Tom Irwin, commissioner of the Alaska Department of Natural Resources, has given Point Thomson unit operator Exxon Mobil Corp. an extra 30 days to get its appeal into him on the termination of the North Slope unit’s 32 leases. Exxon was supposed to have filed its arguments on why the leases should not be terminated by March 27.
Press reports that followed Irwin’s decision were unclear, suggesting the term of the leases had been extended, which was incorrect. The extension was for filing appeal paperwork, Irwin said in a press conference March 28.
“The companies asked for an extension — not of the leases, I want to be clear on that — it’s of the appeal time to get information in, and it’s most appropriate to grant that. We want them to get all the information to us, so that I can make an informed decision.”

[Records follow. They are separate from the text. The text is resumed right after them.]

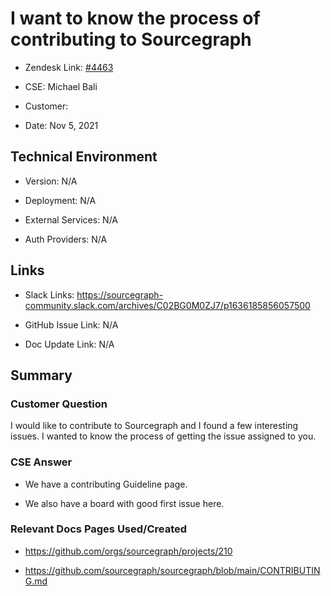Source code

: 

# I want to know the process of contributing to Sourcegraph <!-- Ticket Title  Hint: include keywords to make it searchable -->



- Zendesk Link: [#4463](https://sourcegraph.zendesk.com/agent/tickets/4463)

- CSE: Michael Bali

- Customer: <!-- Redact if this contains personally identifying information -->

- Date: Nov 5, 2021


<!-- Data populated from integration, speak to Ben Gordon or Michael Bali if not working -->

<!-- During Internal team trial, fill missing data manually (we are waiting for all data to sync) -->



## Technical Environment

- Version: ​N/A

- Deployment: N/A

- External Services: N/A

- Auth Providers: N/A





## Links
<!-- Data for CSE manual entry -->
- Slack Links: https://sourcegraph-community.slack.com/archives/C02BG0M0ZJ7/p1636185856057500

- GitHub Issue Link: N/A

- Doc Update Link: N/A



## Summary

### Customer Question

I would like to contribute to Sourcegraph and I found a few interesting issues. I wanted to know the process of getting the issue assigned to you.

### CSE Answer
-  We have a contributing Guideline page.

- We also have a board with good first issue here.



### Relevant Docs Pages Used/Created

- https://github.com/orgs/sourcegraph/projects/210

- https://github.com/sourcegraph/sourcegraph/blob/main/CONTRIBUTING.md






<!-- Once complete, upload a copy to https://github.com/sourcegraph/support-tools-internal/tree/main/resolved-tickets as a .md file -->
<!-- Name the file 4463.md -->
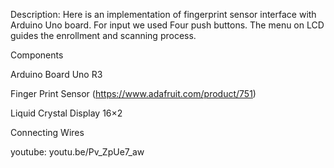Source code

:Description:
Here is an implementation of fingerprint sensor interface with Arduino Uno board. For input we used Four push buttons. The menu on LCD guides the enrollment and scanning process. 

Components

Arduino Board Uno R3

Finger Print Sensor (https://www.adafruit.com/product/751)

Liquid Crystal Display 16×2

Connecting Wires

youtube: youtu.be/Pv_ZpUe7_aw
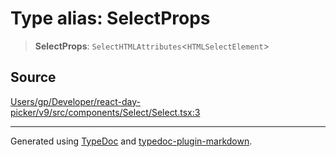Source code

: # Type alias: SelectProps

> **SelectProps**: `SelectHTMLAttributes`\<`HTMLSelectElement`\>

## Source

[Users/gp/Developer/react-day-picker/v9/src/components/Select/Select.tsx:3](https://github.com/gpbl/react-day-picker/blob/005599683/src/components/Select/Select.tsx#L3)

***

Generated using [TypeDoc](https://typedoc.org) and [typedoc-plugin-markdown](https://typedoc-plugin-markdown.org).
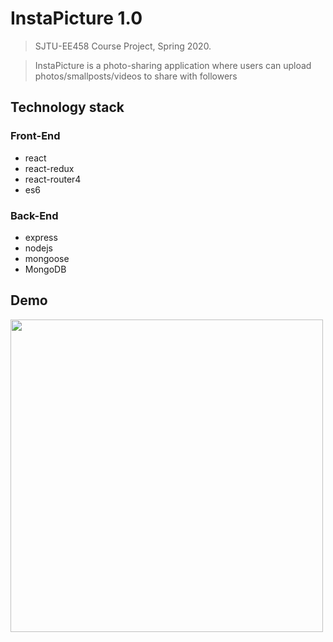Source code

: # InstaPicture 1.0

> SJTU-EE458 Course Project, Spring 2020.

> InstaPicture is a photo-sharing application where users can upload photos/smallposts/videos to share with followers



## Technology stack

### Front-End

- react
- react-redux
- react-router4
- es6

### Back-End

- express
- nodejs
- mongoose
- MongoDB



## Demo

<img style="height:500px;" src="http://kylinhub.oss-cn-shanghai.aliyuncs.com/2020-05-09-181327.png">

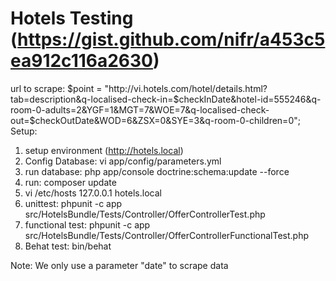 
Hotels Testing (https://gist.github.com/nifr/a453c5ea912c116a2630)
========================
url to scrape: $point = "http://vi.hotels.com/hotel/details.html?tab=description&q-localised-check-in=$checkInDate&hotel-id=555246&q-room-0-adults=2&YGF=1&MGT=7&WOE=7&q-localised-check-out=$checkOutDate&WOD=6&ZSX=0&SYE=3&q-room-0-children=0";
Setup:
1. setup environment (http://hotels.local)
2. Config Database:
   vi app/config/parameters.yml
3. run database: php app/console doctrine:schema:update --force
4. run: composer update
5. vi /etc/hosts
     127.0.0.1 hotels.local
6. unittest: phpunit -c app src/HotelsBundle/Tests/Controller/OfferControllerTest.php
7. functional test:  phpunit -c app src/HotelsBundle/Tests/Controller/OfferControllerFunctionalTest.php
8. Behat test:  bin/behat


Note: We only use a parameter "date" to scrape data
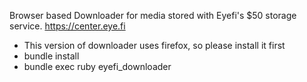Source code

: Browser based Downloader for media stored with Eyefi's $50 storage service. 
https://center.eye.fi 

- This version of downloader uses firefox, so please install it first
- bundle install
- bundle exec ruby eyefi_downloader
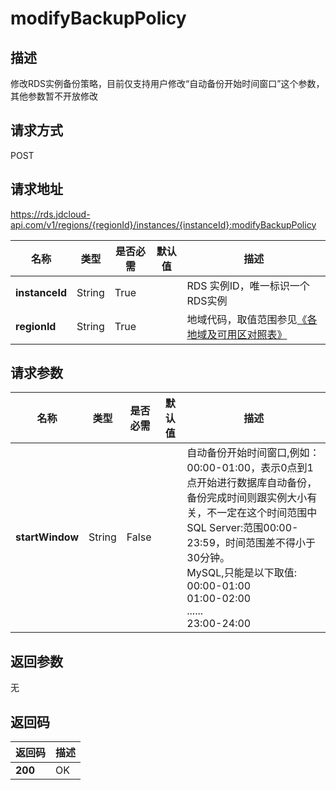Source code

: # modifyBackupPolicy


## 描述
修改RDS实例备份策略，目前仅支持用户修改“自动备份开始时间窗口”这个参数，其他参数暂不开放修改

## 请求方式
POST

## 请求地址
https://rds.jdcloud-api.com/v1/regions/{regionId}/instances/{instanceId}:modifyBackupPolicy

|名称|类型|是否必需|默认值|描述|
|---|---|---|---|---|
|**instanceId**|String|True| |RDS 实例ID，唯一标识一个RDS实例|
|**regionId**|String|True| |地域代码，取值范围参见[《各地域及可用区对照表》](../Enum-Definitions/Regions-AZ.md)|

## 请求参数
|名称|类型|是否必需|默认值|描述|
|---|---|---|---|---|
|**startWindow**|String|False| |自动备份开始时间窗口,例如：00:00-01:00，表示0点到1点开始进行数据库自动备份，备份完成时间则跟实例大小有关，不一定在这个时间范围中<br>SQL Server:范围00:00-23:59，时间范围差不得小于30分钟。<br>MySQL,只能是以下取值:<br>00:00-01:00<br>01:00-02:00<br>......<br>23:00-24:00|


## 返回参数
无


## 返回码
|返回码|描述|
|---|---|
|**200**|OK|
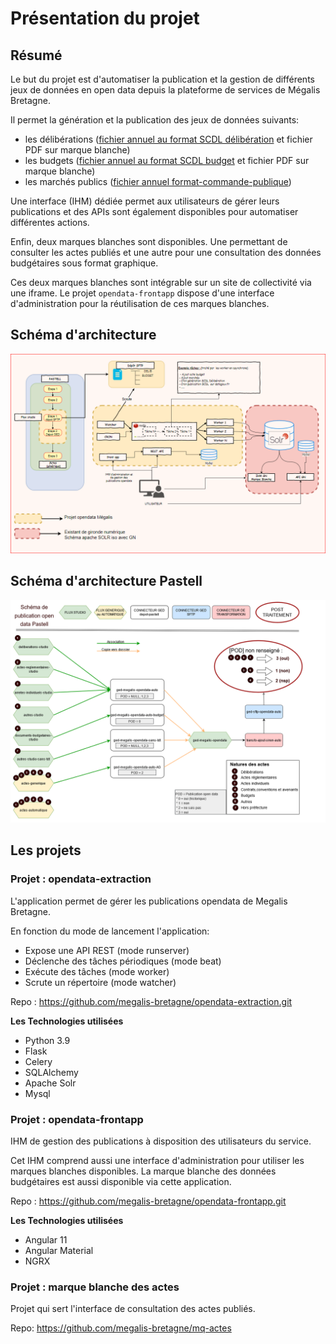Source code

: # Présentation du projet

## Résumé
Le but du projet est d'automatiser la publication et la gestion de différents jeux de données en open data depuis la plateforme de services de Mégalis Bretagne.

Il permet la génération et la publication des jeux de données suivants:
* les délibérations ([fichier annuel au format SCDL délibération](https://schema.data.gouv.fr/scdl/deliberations/2.1.3/documentation.html)  et fichier PDF sur marque blanche)
* les budgets ([fichier annuel au format SCDL budget](https://schema.data.gouv.fr/scdl/budget/0.8.1/documentation.html) et fichier PDF sur marque blanche)
* les marchés publics ([fichier annuel format-commande-publique](https://github.com/139bercy/format-commande-publique))

Une interface (IHM) dédiée permet aux utilisateurs de gérer leurs publications et des APIs sont également disponibles pour automatiser différentes actions.

Enfin, deux marques blanches sont disponibles. Une permettant de consulter les actes publiés et une autre pour une consultation des données budgétaires sous format graphique.

Ces deux marques blanches sont intégrable sur un site de collectivité via une iframe. Le projet `opendata-frontapp` dispose d'une interface d'administration pour la réutilisation de ces marques blanches.

## Schéma d'architecture
![architecture](img/archi.png)

## Schéma d'architecture Pastell
![architecture Pastell](img/pastell_publication_OD.png)

## Les projets

### Projet : opendata-extraction
L'application permet de gérer les publications opendata de Megalis Bretagne.

En fonction du mode de lancement l'application:
- Expose une API REST (mode runserver)
- Déclenche des tâches périodiques (mode beat)
- Exécute des tâches (mode worker)
- Scrute un répertoire (mode watcher)

Repo : https://github.com/megalis-bretagne/opendata-extraction.git

**Les Technologies utilisées**
* Python 3.9
* Flask
* Celery
* SQLAlchemy
* Apache Solr
* Mysql

### Projet : opendata-frontapp
IHM de gestion des publications à disposition des utilisateurs du service.

Cet IHM comprend aussi une interface d'administration pour utiliser les marques blanches disponibles.
La marque blanche des données budgétaires est aussi disponible via cette application.

Repo : https://github.com/megalis-bretagne/opendata-frontapp.git

**Les Technologies utilisées**
* Angular 11
* Angular Material
* NGRX

### Projet : marque blanche des actes

Projet qui sert l'interface de consultation des actes publiés.

Repo: https://github.com/megalis-bretagne/mq-actes





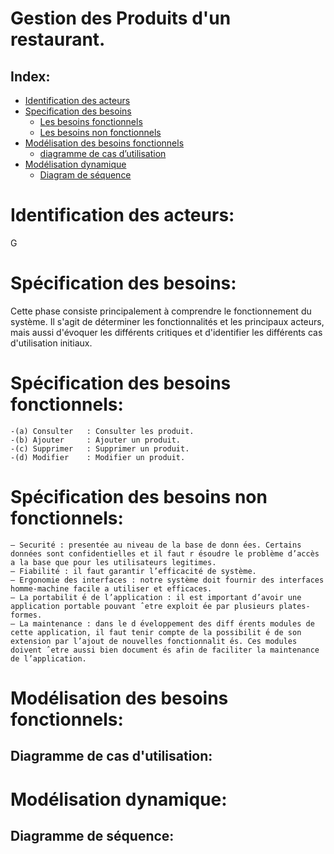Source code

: # Gestion des Produits d'un restaurant.

## Index:
* [Identification des acteurs](#identification-des-acteurs)
* [Specification des besoins](#spécification-des-besoins)  
  * [Les besoins fonctionnels](#spécification-des-besoins-fonctionnels)
  * [Les besoins non fonctionnels](#spécification-des-besoins-non-fonctionnels)
* [Modélisation des besoins fonctionnels](#Modélisation-des-besoins-fonctionnels)
  * [diagramme de cas d’utilisation](#diagramme-de-cas-dutilisation)
* [Modélisation dynamique](#Modélisation-dynamique)
  * [Diagram de séquence ](#diagramme-de-sequence)

# Identification des acteurs:
G

# Spécification des besoins:
Cette phase consiste principalement à comprendre le fonctionnement du système. Il s'agit de déterminer les fonctionnalités et les principaux acteurs, mais aussi d'évoquer les différents critiques et d'identifier les différents cas d'utilisation initiaux.
    

# Spécification des besoins fonctionnels: 
    -(a) Consulter   : Consulter les produit.
    -(b) Ajouter     : Ajouter un produit.
    -(c) Supprimer   : Supprimer un produit.
    -(d) Modifier    : Modifier un produit.
    

# Spécification des besoins non fonctionnels:

    — Securité : presentée au niveau de la base de donn ́ees. Certains données sont confidentielles et il faut r ́esoudre le problème d’accès a la base que pour les utilisateurs legitimes.
    — Fiabilité : il faut garantir l’efficacité de système.
    — Ergonomie des interfaces : notre système doit fournir des interfaces homme-machine facile a utiliser et efficaces.
    — La portabilit ́e de l’application : il est important d’avoir une application portable pouvant ˆetre exploit ́ee par plusieurs plates-formes.
    — La maintenance : dans le d ́eveloppement des diff ́erents modules de cette application, il faut tenir compte de la possibilit ́e de son extension par l’ajout de nouvelles fonctionnalit ́es. Ces modules doivent ˆetre aussi bien document ́es afin de faciliter la maintenance de l’application.

# Modélisation des besoins fonctionnels:
## Diagramme de cas d'utilisation:

# Modélisation dynamique:
## Diagramme de séquence:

The State of Alaska, Irwin said, “hasn’t changed its position at all” on Point Thomson. But “it’s my obligation to make sure I review all the data and that it’s fair.”
DNR terminated the eastern North Slope Point Thomson unit last year. Exxon and other lessees have appealed that decision to the courts.
Following DNR’s decision to terminate the eastern North Slope unit, Division of Oil and Gas Director Kevin Banks went ahead and terminated the 32 core leases that were part of the unit. (Leases can be held beyond their original term by inclusion in a unit, but once the unit is terminated, lease termination automatically follows.)
The division sent out notices to lessees in February, saying the 32 leases were terminated as of March 27, 90 days from the Dec. 27 decision on reconsideration by acting DNR Commissioner Marty Rutherford, Irwin’s predecessor under the current administration. Rutherford currently serves as a deputy commissioner under Irwin.
State confident in its legal positionIn the March 28 press conference, Irwin declined to talk about the Point Thomson unit litigation, but he did say “the state’s really confident in its position.”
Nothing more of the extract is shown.